There are probably more files to which this applies, but I'm being
conservative here.
A file named ao_sdl.c exists in MPlayer too, but the mpv one is a
complete rewrite, and was added some time after the original ao_sdl.c
was removed. The same applies to vo_sdl.c, for which the SDL2 API is
radically different in addition (MPlayer supports SDL 1.2 only).
common.c contains only code written by me. But common.h is a strange
case: although it originally was named mp_common.h and exists in MPlayer
too, by now it contains only definitions written by uau and me.
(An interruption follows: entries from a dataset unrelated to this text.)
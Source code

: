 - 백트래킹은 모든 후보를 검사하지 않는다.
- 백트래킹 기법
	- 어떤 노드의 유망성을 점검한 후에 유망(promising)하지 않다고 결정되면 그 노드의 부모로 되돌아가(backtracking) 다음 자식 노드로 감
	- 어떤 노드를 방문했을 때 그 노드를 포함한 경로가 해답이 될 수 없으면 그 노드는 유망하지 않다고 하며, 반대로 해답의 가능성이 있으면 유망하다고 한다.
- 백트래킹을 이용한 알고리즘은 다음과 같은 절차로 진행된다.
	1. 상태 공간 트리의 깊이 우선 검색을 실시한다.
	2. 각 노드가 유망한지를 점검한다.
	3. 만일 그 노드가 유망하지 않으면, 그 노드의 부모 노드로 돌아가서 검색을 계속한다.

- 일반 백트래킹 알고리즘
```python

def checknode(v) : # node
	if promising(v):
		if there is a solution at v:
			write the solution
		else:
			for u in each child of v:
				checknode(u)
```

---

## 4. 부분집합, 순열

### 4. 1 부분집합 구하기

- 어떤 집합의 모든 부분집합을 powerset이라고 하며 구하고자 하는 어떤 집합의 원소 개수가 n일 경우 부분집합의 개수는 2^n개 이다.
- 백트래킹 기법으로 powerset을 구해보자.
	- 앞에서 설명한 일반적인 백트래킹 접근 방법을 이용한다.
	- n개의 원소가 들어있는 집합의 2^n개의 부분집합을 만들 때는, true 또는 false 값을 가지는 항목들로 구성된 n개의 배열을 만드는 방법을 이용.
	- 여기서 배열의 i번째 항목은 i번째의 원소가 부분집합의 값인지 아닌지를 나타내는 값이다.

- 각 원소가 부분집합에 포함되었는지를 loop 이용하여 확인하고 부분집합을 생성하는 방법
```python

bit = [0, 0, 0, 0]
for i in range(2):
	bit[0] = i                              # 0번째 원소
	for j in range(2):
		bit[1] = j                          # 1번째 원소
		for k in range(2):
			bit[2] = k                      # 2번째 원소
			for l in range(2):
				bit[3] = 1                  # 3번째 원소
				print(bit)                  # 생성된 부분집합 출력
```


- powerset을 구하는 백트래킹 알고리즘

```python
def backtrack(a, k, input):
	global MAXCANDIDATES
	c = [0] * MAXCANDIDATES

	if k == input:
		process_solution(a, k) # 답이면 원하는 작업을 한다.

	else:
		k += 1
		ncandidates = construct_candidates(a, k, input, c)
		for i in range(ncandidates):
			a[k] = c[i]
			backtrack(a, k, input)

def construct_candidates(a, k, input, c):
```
The
exceptions are the CONTROL_ defines - thus not changing the license of
common.h yet.
codec_tags.c contained once large tables generated from MPlayer's
codecs.conf, but all of these tables were removed.
From demux_playlist.c I'm removing a code fragment from someone who was
not asked; this probably could be done later (see commit 15dccc37).
misc.c is a bit complicated to reason about (it was split off mplayer.c
and thus contains random functions out of this file), but actually all
functions have been added post-MPlayer. Except get_relative_time(),
which was written by uau, but looks similar to 3 different versions of
something similar in each of the Unix/win32/OSX timer source files. I'm
not sure what that means in regards to copyright, so I've just moved it
into another still-GPL source file for now.
screenshot.c once had some minor parts of MPlayer's vf_screenshot.c, but
they're all gone.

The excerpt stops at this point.